Arthur Wellington Ross affirmerait un jour qu’il avait lui-même connu la misère de ces petits fermiers écossais qui n’avaient quitté « les ruines fumantes des chaumières de leurs aïeux » que pour venir « creuser leur tombe » en essayant de refaire leur vie dans le Haut-Canada. Son père, presbytérien qui tirait une maigre subsistance de sa terre du canton d’East Williams, ne put lui transmettre que la fortune d’une bonne éducation. Après avoir fréquenté l’école publique locale, Ross quitta la ferme pour la Wardsville Grammar School. Attiré par l’enseignement, qu’il voyait comme un moyen d’échapper à cette vie de paysan qui avait procuré si peu de confort matériel à sa famille, il s’inscrivit à la Toronto Normal School et obtint son brevet d’enseignement de première classe, probablement en 1865 ou 1866. Il enseigna à Cornwall et impressionna tant les commissaires que, en 1868, ceux-ci lui confièrent la direction de l’école secondaire. En septembre 1871, il devint inspecteur des écoles publiques du comté de Glengarry, poste créé par la loi scolaire adoptée la même année.

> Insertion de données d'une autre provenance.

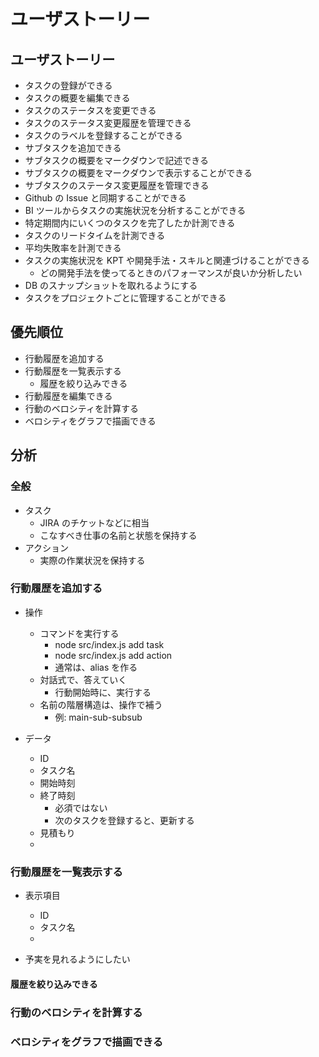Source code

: # ユーザストーリー

## ユーザストーリー

- タスクの登録ができる
- タスクの概要を編集できる
- タスクのステータスを変更できる
- タスクのステータス変更履歴を管理できる
- タスクのラベルを登録することができる
- サブタスクを追加できる
- サブタスクの概要をマークダウンで記述できる
- サブタスクの概要をマークダウンで表示することができる
- サブタスクのステータス変更履歴を管理できる
- Github の Issue と同期することができる
- BI ツールからタスクの実施状況を分析することができる
- 特定期間内にいくつのタスクを完了したか計測できる
- タスクのリードタイムを計測できる
- 平均失敗率を計測できる
- タスクの実施状況を KPT や開発手法・スキルと関連づけることができる
  - どの開発手法を使ってるときのパフォーマンスが良いか分析したい
- DB のスナップショットを取れるようにする
- タスクをプロジェクトごとに管理することができる

## 優先順位

- 行動履歴を追加する
- 行動履歴を一覧表示する
  - 履歴を絞り込みできる
- 行動履歴を編集できる
- 行動のベロシティを計算する
- ベロシティをグラフで描画できる

## 分析

### 全般

- タスク
  - JIRA のチケットなどに相当
  - こなすべき仕事の名前と状態を保持する
- アクション
  - 実際の作業状況を保持する

### 行動履歴を追加する

- 操作

  - コマンドを実行する
    - node src/index.js add task
    - node src/index.js add action
    - 通常は、alias を作る
  - 対話式で、答えていく
    - 行動開始時に、実行する
  - 名前の階層構造は、操作で補う
    - 例: main-sub-subsub

- データ
  - ID
  - タスク名
  - 開始時刻
  - 終了時刻
    - 必須ではない
    - 次のタスクを登録すると、更新する
  - 見積もり
  -

### 行動履歴を一覧表示する

- 表示項目

  - ID
  - タスク名
  -

- 予実を見れるようにしたい

#### 履歴を絞り込みできる

### 行動のベロシティを計算する

### ベロシティをグラフで描画できる
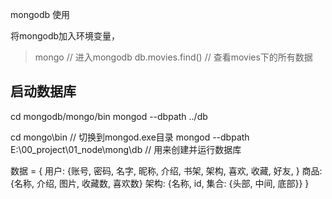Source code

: 
mongodb 使用

将mongodb加入环境变量，
> mongo  // 进入mongodb
> db.movies.find() // 查看movies下的所有数据



## 启动数据库
cd mongodb/mongo/bin
mongod --dbpath ../db

cd mongo\bin                                      // 切换到mongod.exe目录
mongod --dbpath E:\00_project\01_node\mong\db    // 用来创建并运行数据库


数据 = {
  用户: {账号, 密码, 名字, 昵称, 介绍, 书架, 架构, 喜欢, 收藏, 好友, }
  商品: {名称, 介绍, 图片, 收藏数, 喜欢数}
  架构: {名称, id, 集合: {头部, 中间, 底部}}
}














































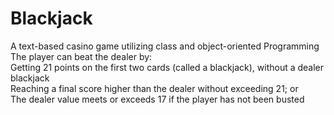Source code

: # Blackjack  
A text-based casino game utilizing class and object-oriented Programming  
The player can beat the dealer by:  
  Getting 21 points on the first two cards (called a blackjack), without a dealer blackjack  
  Reaching a final score higher than the dealer without exceeding 21; or  
  The dealer value meets or exceeds 17 if the player has not been busted
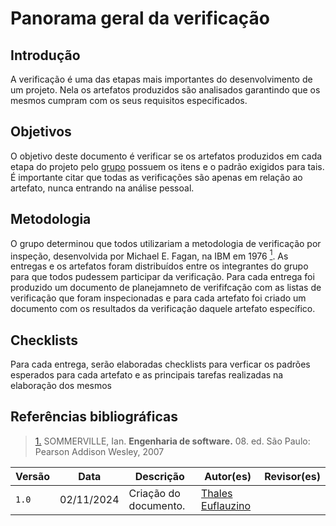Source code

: # Panorama geral da verificação

## Introdução

A verificação é uma das etapas mais importantes do desenvolvimento de um projeto. Nela os artefatos produzidos são analisados garantindo que os mesmos cumpram com os seus requisitos especificados.

## Objetivos

O objetivo deste documento é verificar se os artefatos produzidos em cada etapa do projeto pelo [grupo](https://github.com/Requisitos-de-Software/2024.2-TesouroDireto) possuem os itens e o padrão exigidos para tais. É importante citar que todas as verificações são apenas em relação ao artefato, nunca entrando na análise pessoal.

## Metodologia

O grupo determinou que todos utilizariam a metodologia de verificação por inspeção, desenvolvida por Michael E. Fagan, na IBM em 1976 <a id="anchor_1" href="#REF1"><sup>1</sup></a>. As entregas e os artefatos foram distribuídos entre os integrantes do grupo para que todos pudessem participar da verificação. Para cada entrega foi produzido um documento de planejamneto de verififcação com as listas de verificação que foram inspecionadas e para cada artefato foi criado um documento com os resultados da verificação daquele artefato específico.

## Checklists

Para cada entrega, serão elaboradas checklists para verficar os padrões esperados para cada artefato e as principais tarefas realizadas na elaboração dos mesmos

## Referências bibliográficas
> <a id="REF1" href="#anchor_1">1.</a> SOMMERVILLE, Ian. **Engenharia de software.** 08. ed. São Paulo: Pearson Addison Wesley, 2007

| Versão | Data       | Descrição             | Autor(es)                                        | Revisor(es)                                      |
| ------ | ---------- | --------------------- | ------------------------------------------------ | ------------------------------------------------ |
| `1.0`  | 02/11/2024 | Criação do documento. | [Thales Euflauzino](https://github.com/thaleseuflauzino)      | 
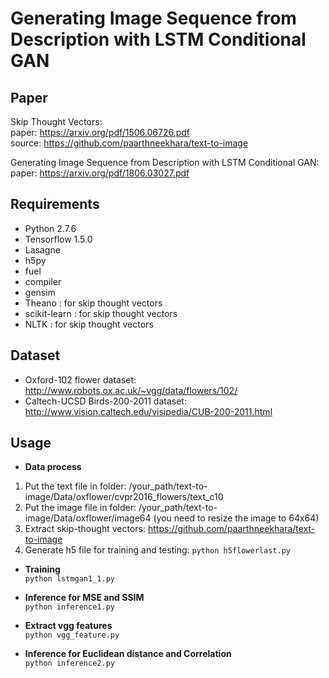 # Generating Image Sequence from Description with LSTM Conditional GAN

## Paper
Skip Thought Vectors:  
        paper: https://arxiv.org/pdf/1506.06726.pdf  
        source: https://github.com/paarthneekhara/text-to-image  
    
Generating Image Sequence from Description with LSTM Conditional GAN:  
        paper: https://arxiv.org/pdf/1806.03027.pdf  
    
## Requirements  
* Python 2.7.6  
* Tensorflow 1.5.0   
* Lasagne
* h5py  
* fuel  
* compiler  
* gensim
* Theano : for skip thought vectors  
* scikit-learn : for skip thought vectors  
* NLTK : for skip thought vectors  

## Dataset  
* Oxford-102 flower dataset: http://www.robots.ox.ac.uk/~vgg/data/flowers/102/  
* Caltech-UCSD Birds-200-2011 dataset: http://www.vision.caltech.edu/visipedia/CUB-200-2011.html  

## Usage  
* __Data process__  
1. Put the text file in folder: /your_path/text-to-image/Data/oxflower/cvpr2016_flowers/text_c10  
2. Put the image file in folder: /your_path/text-to-image/Data/oxflower/image64 (you need to resize the image to 64x64)  
3. Extract skip-thought vectors: https://github.com/paarthneekhara/text-to-image  
4. Generate h5 file for training and testing: `python h5flowerlast.py`

* __Training__  
`python lstmgan1_1.py`   

* __Inference for MSE and SSIM__  
`python inference1.py`  

* __Extract vgg features__  
`python vgg_feature.py`  

* __Inference for Euclidean distance and Correlation__  
`python inference2.py`





        
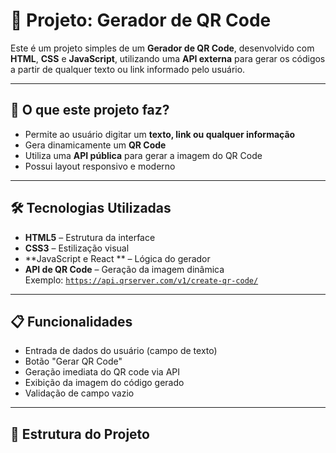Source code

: # 📱 Projeto: Gerador de QR Code

Este é um projeto simples de um **Gerador de QR Code**, desenvolvido com **HTML**, **CSS** e **JavaScript**, utilizando uma **API externa** para gerar os códigos a partir de qualquer texto ou link informado pelo usuário.

---

## 🧠 O que este projeto faz?

- Permite ao usuário digitar um **texto, link ou qualquer informação**
- Gera dinamicamente um **QR Code**
- Utiliza uma **API pública** para gerar a imagem do QR Code
- Possui layout responsivo e moderno

---

## 🛠️ Tecnologias Utilizadas

- **HTML5** – Estrutura da interface
- **CSS3** – Estilização visual
- **JavaScript e React ** – Lógica do gerador
- **API de QR Code** – Geração da imagem dinâmica  
  Exemplo: [`https://api.qrserver.com/v1/create-qr-code/`](https://goqr.me/api/)

---

## 📋 Funcionalidades

- Entrada de dados do usuário (campo de texto)
- Botão "Gerar QR Code"
- Geração imediata do QR code via API
- Exibição da imagem do código gerado
- Validação de campo vazio

---

## 📁 Estrutura do Projeto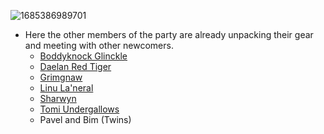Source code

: ![1685386989701](https://file+.vscode-resource.vscode-cdn.net/c%3A/Users/zach.vosburgh/source/repos/NeverwinterNights/Prologue/Academy/image/EnteringNeerwinterFortheFirstTime/1685386989701.png)

- Here the other members of the party are already unpacking their gear and meeting with other newcomers.
  - [Boddyknock Glinckle](https://nwn.fandom.com/wiki/Boddyknock_Glinckle "Boddyknock Glinckle")
  - [Daelan Red Tiger](https://nwn.fandom.com/wiki/Daelan_Red_Tiger "Daelan Red Tiger")
  - [Grimgnaw](https://nwn.fandom.com/wiki/Grimgnaw "Grimgnaw")
  - [Linu La&#39;neral](https://nwn.fandom.com/wiki/Linu_La%27neral "Linu La'neral")
  - [Sharwyn](https://nwn.fandom.com/wiki/Sharwyn "Sharwyn")
  - [Tomi Undergallows](https://nwn.fandom.com/wiki/Tomi_Undergallows "Tomi Undergallows")
  - Pavel and Bim (Twins)
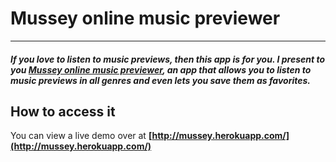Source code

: # Mussey online music previewer

---

##### If you love to listen to music previews, then this app is for you. I present to you **[Mussey online music previewer](http://mussey.herokuapp.com/)**, an app that allows you to listen to music previews in all genres and even lets you save them as favorites.

## How to access it

You can view a live demo over at **[http://mussey.herokuapp.com/](http://mussey.herokuapp.com/)**
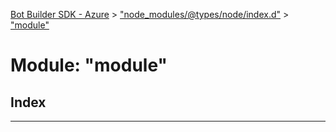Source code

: [Bot Builder SDK - Azure](../README.md) > ["node_modules/@types/node/index.d"](../modules/_node_modules__types_node_index_d_.md) > ["module"](../modules/_node_modules__types_node_index_d_._module_.md)



# Module: "module"

## Index


---
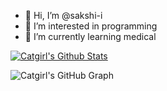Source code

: - 👋 Hi, I’m @sakshi-i
- 👀 I’m interested in programming
- 🌱 I’m currently learning medical


[![Catgirl's Github Stats](https://github-readme-stats.vercel.app/api?username=deepaiims&show_icons=true&theme=synthwave&count_private=true)](https://github.com/sakshi-i)

![Catgirl's GitHub Graph](https://activity-graph.herokuapp.com/graph?username=sakshi-i&custom_title=My%20Graph&bg_color=241731&line=f20f80&color=f52f91&point=fdf5ea&hide_border=true&area=false&area_color=fdf5ea)


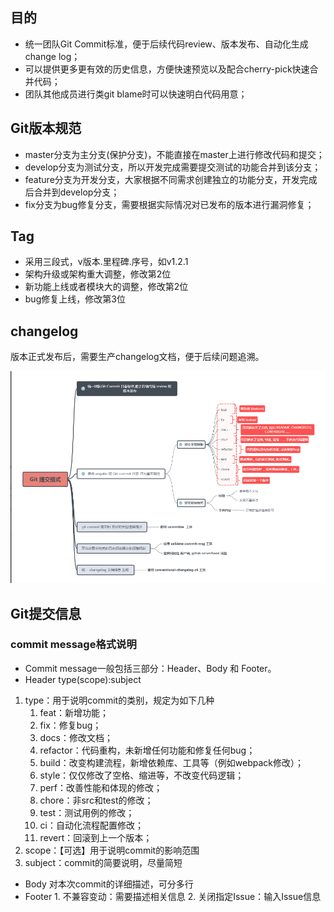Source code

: ## 目的
- 统一团队Git Commit标准，便于后续代码review、版本发布、自动化生成change log；
- 可以提供更多更有效的历史信息，方便快速预览以及配合cherry-pick快速合并代码；
- 团队其他成员进行类git blame时可以快速明白代码用意；

## Git版本规范
- master分支为主分支(保护分支)，不能直接在master上进行修改代码和提交；
- develop分支为测试分支，所以开发完成需要提交测试的功能合并到该分支；
- feature分支为开发分支，大家根据不同需求创建独立的功能分支，开发完成后合并到develop分支；
- fix分支为bug修复分支，需要根据实际情况对已发布的版本进行漏洞修复；

## Tag
- 采用三段式，v版本.里程碑.序号，如v1.2.1
- 架构升级或架构重大调整，修改第2位
- 新功能上线或者模块大的调整，修改第2位
- bug修复上线，修改第3位

## changelog
版本正式发布后，需要生产changelog文档，便于后续问题追溯。

![](images/2021-05-15-19-47-22.png)
## Git提交信息
### commit message格式说明
- Commit message一般包括三部分：Header、Body 和 Footer。
- Header type(scope):subject
1. type：用于说明commit的类别，规定为如下几种
   1. feat：新增功能；
   2. fix：修复bug；
   3. docs：修改文档；
   4. refactor：代码重构，未新增任何功能和修复任何bug；
   5. build：改变构建流程，新增依赖库、工具等（例如webpack修改）；
   6. style：仅仅修改了空格、缩进等，不改变代码逻辑；
   7. perf：改善性能和体现的修改；
   8. chore：非src和test的修改；
   9.  test：测试用例的修改；
   10. ci：自动化流程配置修改；
   11. revert：回滚到上一个版本；
2. scope：【可选】用于说明commit的影响范围
3. subject：commit的简要说明，尽量简短

- Body 对本次commit的详细描述，可分多行
- Footer 1. 不兼容变动：需要描述相关信息 2. 关闭指定Issue：输入Issue信息
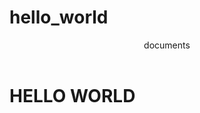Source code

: # hello_world

<html>
  <head>
    <header>documents</header>
  </head>
  <body>
    <h1>HELLO WORLD</h1>
  </body>
</html>  
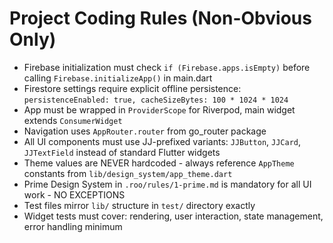 # Project Coding Rules (Non-Obvious Only)

- Firebase initialization must check `if (Firebase.apps.isEmpty)` before calling `Firebase.initializeApp()` in main.dart
- Firestore settings require explicit offline persistence: `persistenceEnabled: true, cacheSizeBytes: 100 * 1024 * 1024`
- App must be wrapped in `ProviderScope` for Riverpod, main widget extends `ConsumerWidget`
- Navigation uses `AppRouter.router` from go_router package
- All UI components must use JJ-prefixed variants: `JJButton`, `JJCard`, `JJTextField` instead of standard Flutter widgets
- Theme values are NEVER hardcoded - always reference `AppTheme` constants from `lib/design_system/app_theme.dart`
- Prime Design System in `.roo/rules/1-prime.md` is mandatory for all UI work - NO EXCEPTIONS
- Test files mirror `lib/` structure in `test/` directory exactly
- Widget tests must cover: rendering, user interaction, state management, error handling minimum
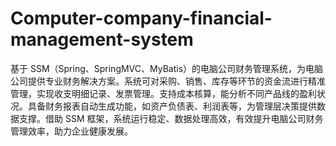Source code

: # Computer-company-financial-management-system
基于 SSM（Spring、SpringMVC、MyBatis）的电脑公司财务管理系统，为电脑公司提供专业财务解决方案。系统可对采购、销售、库存等环节的资金流进行精准管理，实现收支明细记录、发票管理。支持成本核算，能分析不同产品线的盈利状况。具备财务报表自动生成功能，如资产负债表、利润表等，为管理层决策提供数据支撑。借助 SSM 框架，系统运行稳定、数据处理高效，有效提升电脑公司财务管理效率，助力企业健康发展。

Malgré son avancement rapide, Ross ne considérait l’enseignement que comme un tremplin vers une profession plus lucrative et plus prestigieuse. Il poursuivit ses études et, ayant obtenu son baccalauréat de la University of Toronto en 1874, il démissionna de son poste d’inspecteur pour faire son stage de clerc auprès d’un attorney et solicitor. Il était cependant si impatient de s’élever dans la hiérarchie qu’au début du mois de juin 1877, soit cinq mois seulement avant la fin de ses études de droit, il partit pour Winnipeg avec son jeune frère William Henry Ross. Il entra à titre de stagiaire au cabinet de son frère, qui était déjà avocat, mais comme sa formation avait été interrompue par ce déplacement, il dut obtenir de l’Assemblée législative du Manitoba une loi spéciale pour être admis au barreau, en 1878. Les frères Ross pratiquèrent le droit ensemble, et furent pendant une courte période solicitors à Winnipeg pour le gouvernement du premier ministre Alexander Mackenzie*. Albert Clements Killam se joignit à eux en 1879 et, après la mort de William Henry Ross la même année, Alexander Haggart fut admis comme associé en second dans le bureau, qui prit le nom de Ross, Killam and Haggart.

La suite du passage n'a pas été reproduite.